• [What you have to do]
Lines in the entries below where the word "terminal" shows up should each be copied.

[Stored data entries]
*-*-*

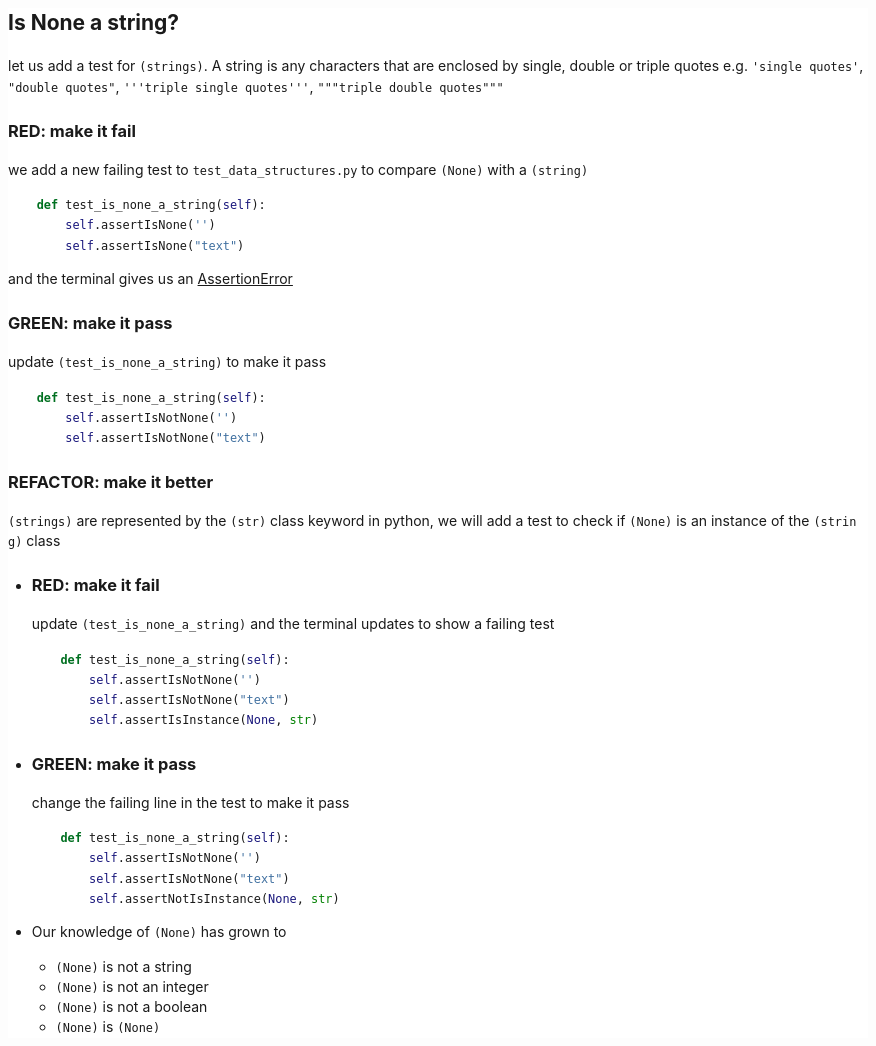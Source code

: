 ## Is None a string?

let us add a test for ``(strings)``. A string is any characters that are enclosed by single, double or triple quotes e.g. `'single quotes'`, `"double quotes"`, `'''triple single quotes'''`, `"""triple double quotes"""`

### RED: make it fail

we add a new failing test to `test_data_structures.py` to compare ``(None)`` with a ``(string)``

```python
    def test_is_none_a_string(self):
        self.assertIsNone('')
        self.assertIsNone("text")
```

and the terminal gives us an [AssertionError](./ASSERTION_ERROR.md)

### GREEN: make it pass

update ``(test_is_none_a_string)`` to make it pass

```python
    def test_is_none_a_string(self):
        self.assertIsNotNone('')
        self.assertIsNotNone("text")
```

### REFACTOR: make it better

``(strings)`` are represented by the ``(str)`` class keyword in python, we will add a test to check if ``(None)`` is an instance of the ``(string)`` class

- ### RED: make it fail

    update ``(test_is_none_a_string)`` and the terminal updates to show a failing test
    ```python
        def test_is_none_a_string(self):
            self.assertIsNotNone('')
            self.assertIsNotNone("text")
            self.assertIsInstance(None, str)
    ```

- ### GREEN: make it pass
    change the failing line in the test to make it pass
    ```python
        def test_is_none_a_string(self):
            self.assertIsNotNone('')
            self.assertIsNotNone("text")
            self.assertNotIsInstance(None, str)
    ```
- Our knowledge of ``(None)`` has grown to
    - ``(None)`` is not a string
    - ``(None)`` is not an integer
    - ``(None)`` is not a boolean
    - ``(None)`` is ``(None)``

*-*-*

• [Expected answer]
and the terminal gives us an [AssertionError](./ASSERTION_ERROR.md)
    update ``(test_is_none_a_string)`` and the terminal updates to show a failing test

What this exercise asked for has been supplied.